Hablo de otros sueños, de esos que nos acompañan noche tras noche y que son el delirio de todos nuestros fracasos y de muchos de nuestros anhelos; son los miedos convertidos en mareas y los ruidos secos y los colores oscuros y las caras, una tras otra, acercándose y repitiendo frases monosilábicas que se ríen del alma humana, que es un manicomio con puertas blindadas.

También están los sueños vulgares que avergüenzan a aquellos que los tienen, porque en esos sueños básicamente no pasa nada, incluso diría que hay paz, pero una paz ciega por la ausencia de riesgo y en la que el sueño se proclama victorioso en un encefalograma plano que no duda ni siente ni recuerda ni ama.

Los sueños, los que no son gratis, nos despiertan a veces sofocados y otras repleto nuestro rostro de lágrimas que nos cuesta detener, porque el sueño ha sido violento y real y el dolor ha tocado nuestro estómago y el carbón negro de nuestros pensamientos se ha hecho barrera entre la vida que queríamos soñar y el sueño que se ha convertido en pesadilla en este viaje, que no es de ida y vuelta.

Sueño que te acaricio y que tú me acaricias en una suerte de baile feliz y durmiente, hasta que una luz de alcantarilla te arrebata de mis brazos y el hueco que tú dejas se llena de dolores con forma de estrellas que se descomponen y al hacerlo se convierten en miles y miles de pequeñas moscas negras de las que no sé cómo huir. Busco una puerta o una ventana para salir del sueño, pero todo sigue a oscuras y las moscas son más y más y el espacio es cada vez más estrecho y si respiro, las moscas entran por mi boca y por los orificios de mi nariz y si no lo hago moriré, pero todo es un sueño, me digo, y me repito que debo despertar, pero el sueño no quiere abandonarme y cada vez me ahogo más y más, hasta que alguien abre una puerta y me dice: «Corre, ven, sueña, que soñar es gratis».

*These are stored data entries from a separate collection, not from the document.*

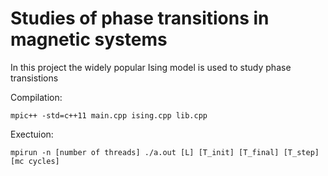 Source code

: # Studies of phase transitions in magnetic systems

In this project the widely popular Ising model is used to study phase transistions

Compilation:
```
mpic++ -std=c++11 main.cpp ising.cpp lib.cpp
```
Exectuion:
```
mpirun -n [number of threads] ./a.out [L] [T_init] [T_final] [T_step] [mc cycles]
```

El día tiene el color apacible de las cosas cotidianas: el cielo está gris, la rosa del jarrón un poco más mustia, un perro ladra y sus ladridos se cuelan a través del patio comunal y a través de ese patio también llega el llanto de un niño que le explica a su madre que no quiere volver a dormirse, porque los sueños son malos y llegan para decirle todas las cosas que no quiere oír o que prefiere olvidar. Tiene unos diez años y yo pienso que soñar no es gratis, es el precio que pagamos por vivir.